En ce premier jour de la nouvelle lune, Klytemnestre était assise dans la Salle du foyer, écoutant les doléances auprès de son époux. Elle avait été prise au dépourvu le matin même, lorsqu’il s’était rendu dans sa chambre et lui avait demandé de se joindre à lui, mais son soulagement avait été bien supérieur à son étonnement. Il ne l’avait pas autorisée à assister à l’audience précédente, qui avait eu lieu juste après son acte de désobéissance. Et si elle savait qu’il était encore en colère contre elle, qu’il n’avait pas dormi dans le lit conjugal depuis l’incident, et avait conscience que l’audience du jour n’était qu’une démonstration publique du fait qu’elle avait été rappelée à l’ordre, elle espérait cependant que cette occasion marquerait le début de leur réconciliation. Il la replaçait au cœur de sa vie, et elle s’accrochait à cette pensée comme à une planche de salut.

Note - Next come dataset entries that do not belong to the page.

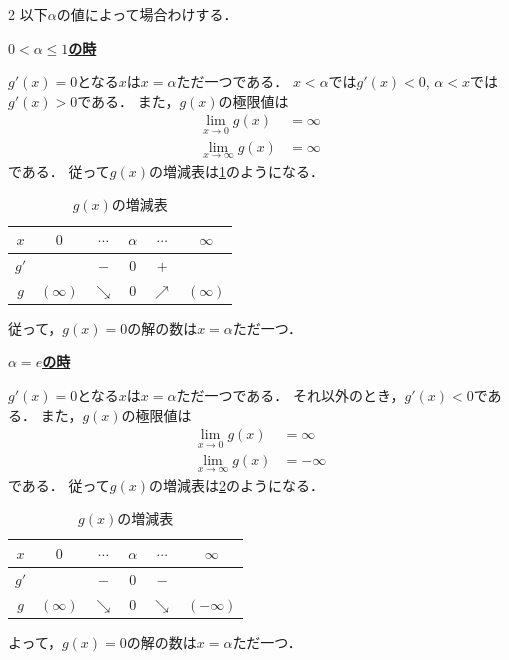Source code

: \documentclass[../../main.tex]{subfiles}
\begin{document}
\begin{multicols}{2}
  以下$\alpha$の値によって場合わけする．

  \underline{\textbf{$0<\alpha\le 1$の時}}

  $g'(x) = 0$となる$x$は$x=\alpha$ただ一つである．
  $x<\alpha$では$g'(x)<0$, $\alpha<x$では$g'(x)>0$である．
  また，$g(x)$の極限値は
  \begin{align}
    \lim_{x\to 0} g(x)      & = \infty \\
    \lim_{x\to \infty} g(x) & = \infty
  \end{align}
  である．
  従って$g(x)$の増減表は\cref{2010-2:table:3}のようになる．
  \begin{table}[H]
    \centering
    \caption{$g(x)$の増減表}
    \label{2010-2:table:3}
    \begin{tabular}{|c||c|c|c|c|c|}
      \hline
      $x$  & $0$        & $\cdots$   & $\alpha$ & $\cdots$   & $\infty$   \\
      \hline
      $g'$ &            & $-$        & $0$      & $+$        &            \\
      \hline
      $g$  & $(\infty)$ & $\searrow$ & $0$      & $\nearrow$ & $(\infty)$ \\
      \hline
    \end{tabular}
  \end{table}

  従って，$g(x)=0$の解の数は$x=\alpha$ただ一つ．

  \underline{\textbf{$\alpha= e$の時}}

  $g'(x) = 0$となる$x$は$x=\alpha$ただ一つである．
  それ以外のとき，$g'(x)<0$である．
  また，$g(x)$の極限値は
  \begin{align}
    \lim_{x\to 0} g(x)      & = \infty  \\
    \lim_{x\to \infty} g(x) & = -\infty
  \end{align}
  である．
  従って$g(x)$の増減表は\cref{2010-2:table:4}のようになる．
  \begin{table}[H]
    \centering
    \caption{$g(x)$の増減表}
    \label{2010-2:table:4}
    \begin{tabular}{|c||c|c|c|c|c|}
      \hline
      $x$  & $0$        & $\cdots$   & $\alpha$ & $\cdots$   & $\infty$    \\
      \hline
      $g'$ &            & $-$        & $0$      & $-$        &             \\
      \hline
      $g$  & $(\infty)$ & $\searrow$ & $0$      & $\searrow$ & $(-\infty)$ \\
      \hline
    \end{tabular}
  \end{table}
  よって，$g(x)=0$の解の数は$x=\alpha$ただ一つ．


\end{multicols}
\end{document}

Elle avait compris qu’elle avait besoin de son époux. Son existence déjà limitée l’était devenue encore plus sans sa compagnie, sans ses visites dans sa chambre, sans les nouvelles qu’il lui donnait du monde extérieur. Et elle sentait bien que ses filles manquaient à leur père. Celui-ci leur rendait visite, bien sûr, mais il paraissait moins naturel, plus affecté. Ils formaient auparavant une famille, et Klytemnestre souhaitait que cela soit de nouveau le cas.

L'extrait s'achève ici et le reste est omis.